BEGIN EXCERPTED RECORDS

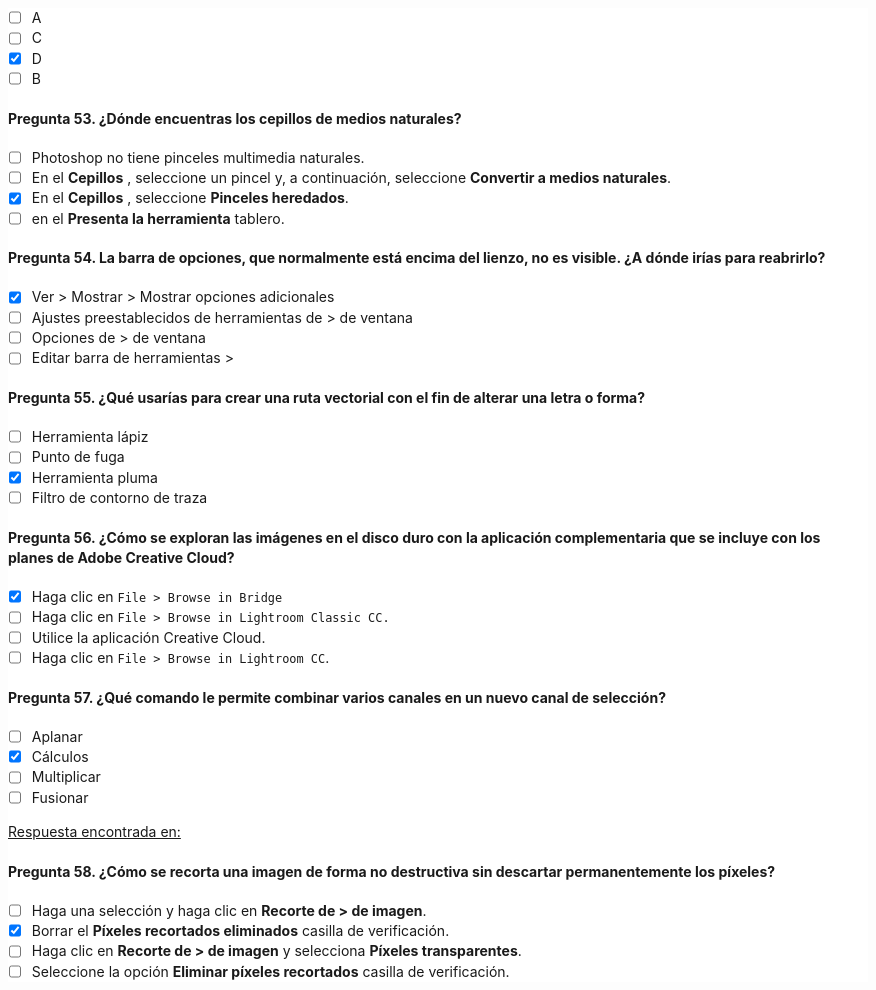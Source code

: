 - [ ] A
- [ ] C
- [x] D
- [ ] B

#### Pregunta 53. ¿Dónde encuentras los cepillos de medios naturales?

- [ ] Photoshop no tiene pinceles multimedia naturales.
- [ ] En el **Cepillos** , seleccione un pincel y, a continuación, seleccione **Convertir a medios naturales**.
- [x] En el **Cepillos** , seleccione **Pinceles heredados**.
- [ ] en el **Presenta la herramienta** tablero.

#### Pregunta 54. La barra de opciones, que normalmente está encima del lienzo, no es visible. ¿A dónde irías para reabrirlo?

- [x] Ver > Mostrar > Mostrar opciones adicionales
- [ ] Ajustes preestablecidos de herramientas de > de ventana
- [ ] Opciones de > de ventana
- [ ] Editar barra de herramientas >

#### Pregunta 55. ¿Qué usarías para crear una ruta vectorial con el fin de alterar una letra o forma?

- [ ] Herramienta lápiz
- [ ] Punto de fuga
- [x] Herramienta pluma
- [ ] Filtro de contorno de traza

#### Pregunta 56. ¿Cómo se exploran las imágenes en el disco duro con la aplicación complementaria que se incluye con los planes de Adobe Creative Cloud?

- [x] Haga clic en `File > Browse in Bridge`
- [ ] Haga clic en `File > Browse in Lightroom Classic CC.`
- [ ] Utilice la aplicación Creative Cloud.
- [ ] Haga clic en `File > Browse in Lightroom CC`.

#### Pregunta 57. ¿Qué comando le permite combinar varios canales en un nuevo canal de selección?

- [ ] Aplanar
- [x] Cálculos
- [ ] Multiplicar
- [ ] Fusionar

[Respuesta encontrada en:](https://helpx.adobe.com/photoshop/using/channel-calculations.html)

#### Pregunta 58. ¿Cómo se recorta una imagen de forma no destructiva sin descartar permanentemente los píxeles?

- [ ] Haga una selección y haga clic en **Recorte de > de imagen**.
- [x] Borrar el **Píxeles recortados eliminados** casilla de verificación.
- [ ] Haga clic en **Recorte de > de imagen** y selecciona **Píxeles transparentes**.
- [ ] Seleccione la opción **Eliminar píxeles recortados** casilla de verificación.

END EXCERPTED RECORDS

WORK REQUEST —
Scan the records above for lines with the word "imagen". Then report how many there are, as a bare number.

ANSWER BOX —
3